WHAT IS EXPECTED: Copy every line that contains the string "theta" from the entries below.

GIVEN DATA:
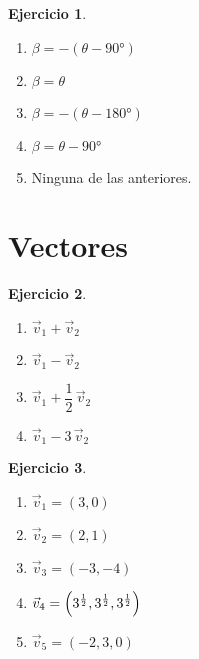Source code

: \documentclass[a4paper,12pt,twoside]{book}
\newtheorem{ejercicio}{{Ejercicio}}[chapter]
\begin{document}
\begin{mdframed}[style=ejercicio-facil]
    \begin{ejercicio}
    \end{ejercicio}
    \begin{center}
        \def\svgwidth{0.2\linewidth}
        
    \end{center}
    \begin{enumerate}
        \item $\beta = -(\theta-\ang{90})$
        \item $\beta = \theta$
        \item $\beta = -(\theta-\ang{180})$
        \item $\beta = \theta-\ang{90}$
        \item Ninguna de las anteriores.
    \end{enumerate}
\end{mdframed}


\section{Vectores}

\begin{mdframed}[style=ejercicio-facil]
    \begin{ejercicio}
    \end{ejercicio}
    \begin{enumerate}
        \item $\vec{v}_1 + \vec{v}_2$
        \item $\vec{v}_1 - \vec{v}_2$
        \item $\vec{v}_1 + \dfrac{1}{2} \, \vec{v}_2$
        \item $\vec{v}_1 - 3 \, \vec{v}_2$
    \end{enumerate}
\end{mdframed}

\begin{mdframed}[style=ejercicio-facil]
    \begin{ejercicio}
    \end{ejercicio}
    \begin{enumerate}
        \item $\vec{v}_1 = (3,0)$
        \item $\vec{v}_2 = (2,1)$
        \item $\vec{v}_3 = (-3,-4)$
        \item $\vec{v}_4 = \left(3^{\frac{1}{2}},3^{\frac{1}{2}},3^{\frac{1}{2}}\right)$
        \item $\vec{v}_5 = (-2,3,0)$
    \end{enumerate}
\end{mdframed}
\end{document}
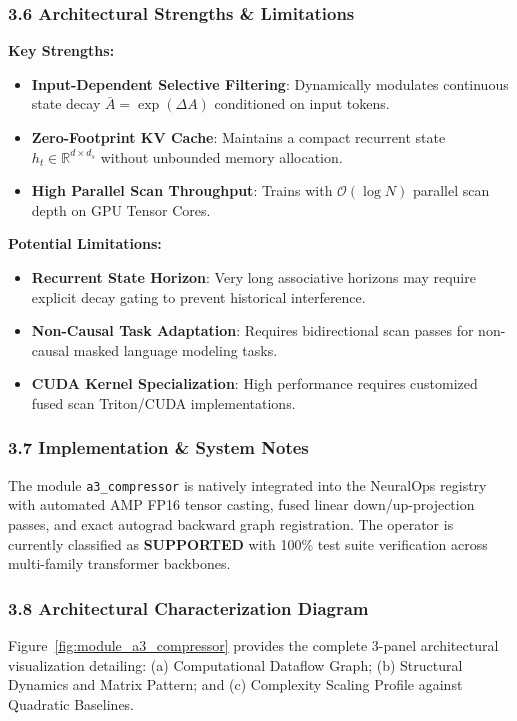 \subsubsection*{3.6 Architectural Strengths \& Limitations}
\textbf{Key Strengths:}
\begin{itemize}
    \item \textbf{Input-Dependent Selective Filtering}: Dynamically modulates continuous state decay $\bar{A} = \exp(\Delta A)$ conditioned on input tokens.
    \item \textbf{Zero-Footprint KV Cache}: Maintains a compact recurrent state $h_t \in \mathbb{R}^{d \times d_s}$ without unbounded memory allocation.
    \item \textbf{High Parallel Scan Throughput}: Trains with $\mathcal{O}(\log N)$ parallel scan depth on GPU Tensor Cores.
\end{itemize}

\textbf{Potential Limitations:}
\begin{itemize}
    \item \textbf{Recurrent State Horizon}: Very long associative horizons may require explicit decay gating to prevent historical interference.
    \item \textbf{Non-Causal Task Adaptation}: Requires bidirectional scan passes for non-causal masked language modeling tasks.
    \item \textbf{CUDA Kernel Specialization}: High performance requires customized fused scan Triton/CUDA implementations.
\end{itemize}

\subsubsection*{3.7 Implementation \& System Notes}
The module \texttt{a3\_compressor} is natively integrated into the NeuralOps registry with automated AMP FP16 tensor casting, fused linear down/up-projection passes, and exact autograd backward graph registration. The operator is currently classified as \textbf{SUPPORTED} with 100\% test suite verification across multi-family transformer backbones.

\subsubsection*{3.8 Architectural Characterization Diagram}
Figure~\ref{fig:module_a3_compressor} provides the complete 3-panel architectural visualization detailing: (a) Computational Dataflow Graph; (b) Structural Dynamics and Matrix Pattern; and (c) Complexity Scaling Profile against Quadratic Baselines.

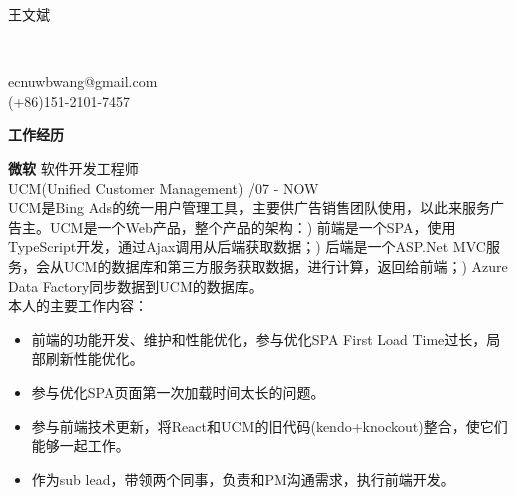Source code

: \documentclass[a4paper]{article}
\newenvironment{changemargin}[2]{%
  \begin{list}{}{%
    \setlength{\topsep}{0pt}%
    \setlength{\leftmargin}{#1}%
    \setlength{\rightmargin}{#2}%
    \setlength{\listparindent}{\parindent}%
    \setlength{\itemindent}{\parindent}%
    \setlength{\parsep}{\parskip}%
  }%
  \item[]}{\end{list}
}
\newcommand{\lineover}{
	\begin{changemargin}{-0.05in}{-0.05in}
		\vspace*{-8pt}
		\hrulefill \\
		\vspace*{-2pt}
	\end{changemargin}
}
\newcommand{\header}[1]{
	\begin{changemargin}{-0.5in}{-0.5in}
		\scshape{\textbf{#1}}\\
	\end{changemargin}
}
\newcommand{\contact}[3]{
	\begin{changemargin}{-0.5in}{-0.5in}
		{\Large \scshape {#1}}\\ \smallskip
		\lineover
		\begin{flushright}
			{\fontarial #2}\\ \smallskip
			{\fontarial #3}\smallskip
		\end{flushright}
	\end{changemargin}
}
\newenvironment{body} {
	\vspace*{-16pt}
	\begin{changemargin}{-0.25in}{-0.5in}
  }	
	{\end{changemargin}
}
\begin{document}
\contact{王文斌}{ecnuwbwang@gmail.com}{(+86)151-2101-7457}

\renewcommand{\baselinestretch}{1.2} \normalsize

\header{工作经历}

\begin{body}
	\vspace{14pt}
	\textbf{微软} \hfill 软件开发工程师\\ 
	{\fontarial UCM(Unified Customer Management)} \hfill {/07 - NOW}\\ 
	{\fontarial UCM}是{\fontarial Bing Ads}的统一用户管理工具，主要供广告销售团队使用，以此来服务广告主。{\fontarial UCM}是一个{\fontarial Web}产品，整个产品的架构：{)} 前端是一个{\fontarial SPA}，使用{\fontarial TypeScript}开发，通过{\fontarial Ajax}调用从后端获取数据；{)} 后端是一个{\fontarial ASP.Net MVC}服务，会从{\fontarial UCM}的数据库和第三方服务获取数据，进行计算，返回给前端；{)} {\fontarial Azure Data Factory}同步数据到{\fontarial UCM}的数据库。\\
	本人的主要工作内容：\\ 
	\vspace*{-6pt}
	\begin{itemize} \itemsep -0pt  %
		\item 前端的功能开发、维护和性能优化，参与优化{\fontarial SPA First Load Time}过长，局部刷新性能优化。\\
	\end{itemize}
	\vspace*{-12pt}
	\begin{itemize} \itemsep -0pt  %
		\item 参与优化{\fontarial SPA}页面第一次加载时间太长的问题。\\
	\end{itemize}
	\vspace*{-12pt}
	\begin{itemize} \itemsep -0pt  %
		\item 参与前端技术更新，将{\fontarial React}和{\fontarial UCM}的旧代码{\fontarial (kendo+knockout)}整合，使它们能够一起工作。\\
	\end{itemize}
	\vspace*{-12pt}
	\begin{itemize} \itemsep -0pt  %
		\item 作为{\fontarial sub lead}，带领两个同事，负责和{\fontarial PM}沟通需求，执行前端开发。\\
	\end{itemize}
\end{body}
\end{document}
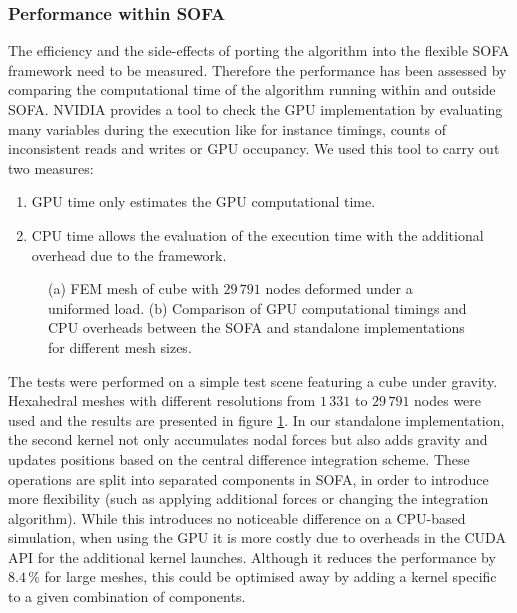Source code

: 		\subsubsection*{Performance within SOFA}
The efficiency and the side-effects of porting the algorithm into the flexible SOFA framework need to be measured. Therefore the performance has been assessed by comparing the computational time of the algorithm running within and outside SOFA. NVIDIA provides a tool to check the GPU implementation by evaluating many variables during the execution like for instance timings, counts of inconsistent reads and writes or GPU occupancy. We used this tool to carry out two measures:
\begin{enumerate}
\item GPU time only estimates the GPU computational time.
\item CPU time allows the evaluation of the execution time with the additional overhead due to the framework.
\end{enumerate}
%
\begin{figure}[ht]
\centering 
{}
\hspace{0.2cm}
\caption [Computational timings within SOFA] {(a) FEM mesh of cube with $29\,791$ nodes deformed under a uniformed load. (b) Comparison of GPU computational timings and CPU overheads between the SOFA and standalone implementations for different mesh sizes.}
\label{chap6:fig-cube_and_curves}
\end{figure}

The tests were performed on a simple test scene featuring a cube under gravity. Hexahedral meshes with different resolutions from $1\,331$ to $29\,791$ nodes were used and the results are presented in figure \ref{chap6:fig-cube_and_curves}. In our standalone implementation, the second kernel not only accumulates nodal forces but also adds gravity and updates positions based on the central difference integration scheme. These operations are split into separated components in SOFA, in order to introduce more flexibility (such as applying additional forces or changing the integration algorithm). While this introduces no noticeable difference on a CPU-based simulation, when using the GPU it is more costly due to overheads in the CUDA API for the additional kernel launches. Although it reduces the performance by $8.4\, \%$ for large meshes, this could be optimised away by adding a kernel specific to a given combination of components.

RESULT OF THE TASK:
        \item $\beta = -(\theta-\ang{90})$
        \item $\beta = \theta$
        \item $\beta = -(\theta-\ang{180})$
        \item $\beta = \theta-\ang{90}$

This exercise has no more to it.